---- EXCERPTED DATA

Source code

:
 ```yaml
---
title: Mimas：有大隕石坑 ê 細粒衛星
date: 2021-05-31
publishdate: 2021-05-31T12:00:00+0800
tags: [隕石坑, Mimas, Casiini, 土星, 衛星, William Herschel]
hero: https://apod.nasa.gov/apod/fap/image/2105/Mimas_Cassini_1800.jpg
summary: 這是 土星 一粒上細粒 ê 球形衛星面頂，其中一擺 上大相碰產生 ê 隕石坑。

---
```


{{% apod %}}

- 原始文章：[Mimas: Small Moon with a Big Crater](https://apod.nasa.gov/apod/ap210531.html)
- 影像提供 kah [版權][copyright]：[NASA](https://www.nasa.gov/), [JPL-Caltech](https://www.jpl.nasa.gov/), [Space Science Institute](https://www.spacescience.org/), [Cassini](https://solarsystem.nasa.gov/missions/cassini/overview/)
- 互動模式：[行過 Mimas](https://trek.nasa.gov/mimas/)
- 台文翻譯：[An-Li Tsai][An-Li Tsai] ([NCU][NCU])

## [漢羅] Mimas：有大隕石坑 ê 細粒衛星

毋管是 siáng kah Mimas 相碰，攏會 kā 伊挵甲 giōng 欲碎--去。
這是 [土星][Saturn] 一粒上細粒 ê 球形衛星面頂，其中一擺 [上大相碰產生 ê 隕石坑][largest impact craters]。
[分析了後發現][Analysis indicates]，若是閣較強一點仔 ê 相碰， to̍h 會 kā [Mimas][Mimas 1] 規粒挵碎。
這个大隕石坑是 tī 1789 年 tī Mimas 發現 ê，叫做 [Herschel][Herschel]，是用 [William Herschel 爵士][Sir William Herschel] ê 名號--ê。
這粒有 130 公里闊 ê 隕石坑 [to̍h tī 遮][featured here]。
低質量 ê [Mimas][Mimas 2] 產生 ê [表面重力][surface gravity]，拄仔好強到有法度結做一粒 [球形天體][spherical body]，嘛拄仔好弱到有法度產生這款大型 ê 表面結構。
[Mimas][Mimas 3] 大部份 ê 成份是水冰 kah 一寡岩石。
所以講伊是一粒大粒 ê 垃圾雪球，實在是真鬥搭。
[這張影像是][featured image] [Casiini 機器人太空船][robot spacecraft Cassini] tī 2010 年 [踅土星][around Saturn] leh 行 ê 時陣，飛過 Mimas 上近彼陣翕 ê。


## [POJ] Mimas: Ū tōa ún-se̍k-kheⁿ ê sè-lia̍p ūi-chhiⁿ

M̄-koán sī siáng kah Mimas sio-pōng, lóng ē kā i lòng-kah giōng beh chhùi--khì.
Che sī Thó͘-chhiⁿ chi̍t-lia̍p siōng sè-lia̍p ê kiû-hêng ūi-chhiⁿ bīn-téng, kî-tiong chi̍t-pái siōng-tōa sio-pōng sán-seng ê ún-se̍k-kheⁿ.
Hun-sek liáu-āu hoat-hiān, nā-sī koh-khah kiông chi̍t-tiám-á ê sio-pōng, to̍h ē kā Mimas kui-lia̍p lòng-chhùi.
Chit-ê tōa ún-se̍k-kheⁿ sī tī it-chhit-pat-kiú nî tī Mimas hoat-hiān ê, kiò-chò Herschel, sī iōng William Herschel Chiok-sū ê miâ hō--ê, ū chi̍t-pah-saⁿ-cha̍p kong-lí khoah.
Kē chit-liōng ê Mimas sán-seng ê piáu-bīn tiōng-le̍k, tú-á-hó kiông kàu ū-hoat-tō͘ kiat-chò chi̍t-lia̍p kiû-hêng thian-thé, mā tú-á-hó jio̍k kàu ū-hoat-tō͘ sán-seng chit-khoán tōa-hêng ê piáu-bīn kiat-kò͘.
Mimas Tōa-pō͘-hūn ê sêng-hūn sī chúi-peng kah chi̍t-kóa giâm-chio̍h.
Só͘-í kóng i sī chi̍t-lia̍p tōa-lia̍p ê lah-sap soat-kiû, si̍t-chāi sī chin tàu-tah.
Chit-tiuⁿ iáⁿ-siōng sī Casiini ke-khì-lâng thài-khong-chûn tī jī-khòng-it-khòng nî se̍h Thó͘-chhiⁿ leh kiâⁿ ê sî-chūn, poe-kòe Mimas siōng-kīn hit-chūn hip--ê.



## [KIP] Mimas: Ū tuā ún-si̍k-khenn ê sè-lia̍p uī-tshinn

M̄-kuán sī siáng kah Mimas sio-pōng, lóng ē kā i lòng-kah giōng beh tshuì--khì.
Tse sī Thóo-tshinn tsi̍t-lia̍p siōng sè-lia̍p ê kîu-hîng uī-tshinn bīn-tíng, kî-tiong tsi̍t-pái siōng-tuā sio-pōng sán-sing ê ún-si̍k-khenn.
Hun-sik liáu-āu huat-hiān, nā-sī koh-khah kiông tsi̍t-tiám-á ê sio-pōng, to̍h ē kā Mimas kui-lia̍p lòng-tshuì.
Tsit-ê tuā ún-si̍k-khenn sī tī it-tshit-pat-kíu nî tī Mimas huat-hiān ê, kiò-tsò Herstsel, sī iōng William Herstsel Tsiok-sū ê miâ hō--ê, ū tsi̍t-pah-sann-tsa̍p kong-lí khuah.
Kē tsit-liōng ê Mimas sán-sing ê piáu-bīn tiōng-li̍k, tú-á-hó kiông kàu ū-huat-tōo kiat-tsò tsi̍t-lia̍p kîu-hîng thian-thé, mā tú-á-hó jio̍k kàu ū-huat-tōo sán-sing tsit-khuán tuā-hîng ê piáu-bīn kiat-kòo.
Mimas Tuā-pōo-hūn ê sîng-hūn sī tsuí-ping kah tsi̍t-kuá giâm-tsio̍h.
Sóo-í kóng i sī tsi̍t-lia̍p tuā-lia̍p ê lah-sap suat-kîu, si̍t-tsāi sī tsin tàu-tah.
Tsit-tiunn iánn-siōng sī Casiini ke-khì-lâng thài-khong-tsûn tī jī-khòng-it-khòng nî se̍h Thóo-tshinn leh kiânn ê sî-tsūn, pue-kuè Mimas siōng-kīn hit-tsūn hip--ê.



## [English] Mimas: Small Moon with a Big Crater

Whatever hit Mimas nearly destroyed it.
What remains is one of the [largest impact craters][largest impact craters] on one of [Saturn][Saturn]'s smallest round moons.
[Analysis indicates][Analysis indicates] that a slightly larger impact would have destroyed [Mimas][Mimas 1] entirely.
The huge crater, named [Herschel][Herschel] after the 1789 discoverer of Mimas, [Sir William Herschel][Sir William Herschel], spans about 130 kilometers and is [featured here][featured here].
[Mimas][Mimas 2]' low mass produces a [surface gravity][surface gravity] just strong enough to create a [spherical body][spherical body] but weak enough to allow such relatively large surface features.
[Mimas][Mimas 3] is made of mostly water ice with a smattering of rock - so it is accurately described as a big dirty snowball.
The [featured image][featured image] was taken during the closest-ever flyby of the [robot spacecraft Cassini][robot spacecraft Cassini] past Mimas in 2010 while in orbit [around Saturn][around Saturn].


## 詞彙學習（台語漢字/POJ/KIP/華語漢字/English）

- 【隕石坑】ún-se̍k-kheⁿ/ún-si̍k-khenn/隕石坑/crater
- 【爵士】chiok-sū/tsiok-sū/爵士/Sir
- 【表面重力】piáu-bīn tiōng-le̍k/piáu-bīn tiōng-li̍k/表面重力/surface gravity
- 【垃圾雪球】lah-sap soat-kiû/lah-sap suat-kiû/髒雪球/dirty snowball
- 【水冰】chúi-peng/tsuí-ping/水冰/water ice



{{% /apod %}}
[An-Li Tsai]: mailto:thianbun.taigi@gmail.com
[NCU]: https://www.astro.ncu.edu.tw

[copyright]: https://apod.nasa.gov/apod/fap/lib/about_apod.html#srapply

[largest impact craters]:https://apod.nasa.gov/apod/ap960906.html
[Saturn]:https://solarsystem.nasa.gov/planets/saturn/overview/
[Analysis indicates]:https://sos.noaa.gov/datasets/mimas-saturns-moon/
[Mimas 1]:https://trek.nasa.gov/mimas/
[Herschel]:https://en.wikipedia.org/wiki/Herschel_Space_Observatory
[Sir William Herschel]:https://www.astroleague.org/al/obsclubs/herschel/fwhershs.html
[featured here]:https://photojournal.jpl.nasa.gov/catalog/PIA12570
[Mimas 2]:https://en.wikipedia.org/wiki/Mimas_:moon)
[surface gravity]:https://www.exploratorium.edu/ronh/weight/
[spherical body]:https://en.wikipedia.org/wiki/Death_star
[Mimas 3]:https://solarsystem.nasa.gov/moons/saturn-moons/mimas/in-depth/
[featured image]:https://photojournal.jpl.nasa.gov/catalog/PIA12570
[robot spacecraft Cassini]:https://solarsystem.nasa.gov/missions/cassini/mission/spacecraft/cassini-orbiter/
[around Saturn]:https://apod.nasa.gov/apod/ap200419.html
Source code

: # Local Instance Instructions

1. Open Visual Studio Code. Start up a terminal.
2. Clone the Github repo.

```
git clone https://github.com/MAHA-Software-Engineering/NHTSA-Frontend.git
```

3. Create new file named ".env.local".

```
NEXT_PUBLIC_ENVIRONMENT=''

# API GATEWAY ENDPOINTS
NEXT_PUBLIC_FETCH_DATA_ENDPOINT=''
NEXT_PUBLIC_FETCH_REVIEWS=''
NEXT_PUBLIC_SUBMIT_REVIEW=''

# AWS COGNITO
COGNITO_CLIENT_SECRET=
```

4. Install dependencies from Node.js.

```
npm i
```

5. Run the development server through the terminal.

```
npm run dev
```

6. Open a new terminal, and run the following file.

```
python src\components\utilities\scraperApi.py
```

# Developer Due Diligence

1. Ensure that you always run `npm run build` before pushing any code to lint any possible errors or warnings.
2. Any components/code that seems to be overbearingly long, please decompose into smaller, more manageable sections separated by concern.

--------

REQUIREMENT> In the records above, the line with "Kē chit-liōng ê" marks the start and the line with "Mimas Tuā-pōo-hūn ê" marks the end; copy that stretch exactly, both lines included, and nothing else.

RESULT>
Kē chit-liōng ê Mimas sán-seng ê piáu-bīn tiōng-le̍k, tú-á-hó kiông kàu ū-hoat-tō͘ kiat-chò chi̍t-lia̍p kiû-hêng thian-thé, mā tú-á-hó jio̍k kàu ū-hoat-tō͘ sán-seng chit-khoán tōa-hêng ê piáu-bīn kiat-kò͘.
Mimas Tōa-pō͘-hūn ê sêng-hūn sī chúi-peng kah chi̍t-kóa giâm-chio̍h.
Só͘-í kóng i sī chi̍t-lia̍p tōa-lia̍p ê lah-sap soat-kiû, si̍t-chāi sī chin tàu-tah.
Chit-tiuⁿ iáⁿ-siōng sī Casiini ke-khì-lâng thài-khong-chûn tī jī-khòng-it-khòng nî se̍h Thó͘-chhiⁿ leh kiâⁿ ê sî-chūn, poe-kòe Mimas siōng-kīn hit-chūn hip--ê.



## [KIP] Mimas: Ū tuā ún-si̍k-khenn ê sè-lia̍p uī-tshinn

M̄-kuán sī siáng kah Mimas sio-pōng, lóng ē kā i lòng-kah giōng beh tshuì--khì.
Tse sī Thóo-tshinn tsi̍t-lia̍p siōng sè-lia̍p ê kîu-hîng uī-tshinn bīn-tíng, kî-tiong tsi̍t-pái siōng-tuā sio-pōng sán-sing ê ún-si̍k-khenn.
Hun-sik liáu-āu huat-hiān, nā-sī koh-khah kiông tsi̍t-tiám-á ê sio-pōng, to̍h ē kā Mimas kui-lia̍p lòng-tshuì.
Tsit-ê tuā ún-si̍k-khenn sī tī it-tshit-pat-kíu nî tī Mimas huat-hiān ê, kiò-tsò Herstsel, sī iōng William Herstsel Tsiok-sū ê miâ hō--ê, ū tsi̍t-pah-sann-tsa̍p kong-lí khuah.
Kē tsit-liōng ê Mimas sán-sing ê piáu-bīn tiōng-li̍k, tú-á-hó kiông kàu ū-huat-tōo kiat-tsò tsi̍t-lia̍p kîu-hîng thian-thé, mā tú-á-hó jio̍k kàu ū-huat-tōo sán-sing tsit-khuán tuā-hîng ê piáu-bīn kiat-kòo.
Mimas Tuā-pōo-hūn ê sîng-hūn sī tsuí-ping kah tsi̍t-kuá giâm-tsio̍h.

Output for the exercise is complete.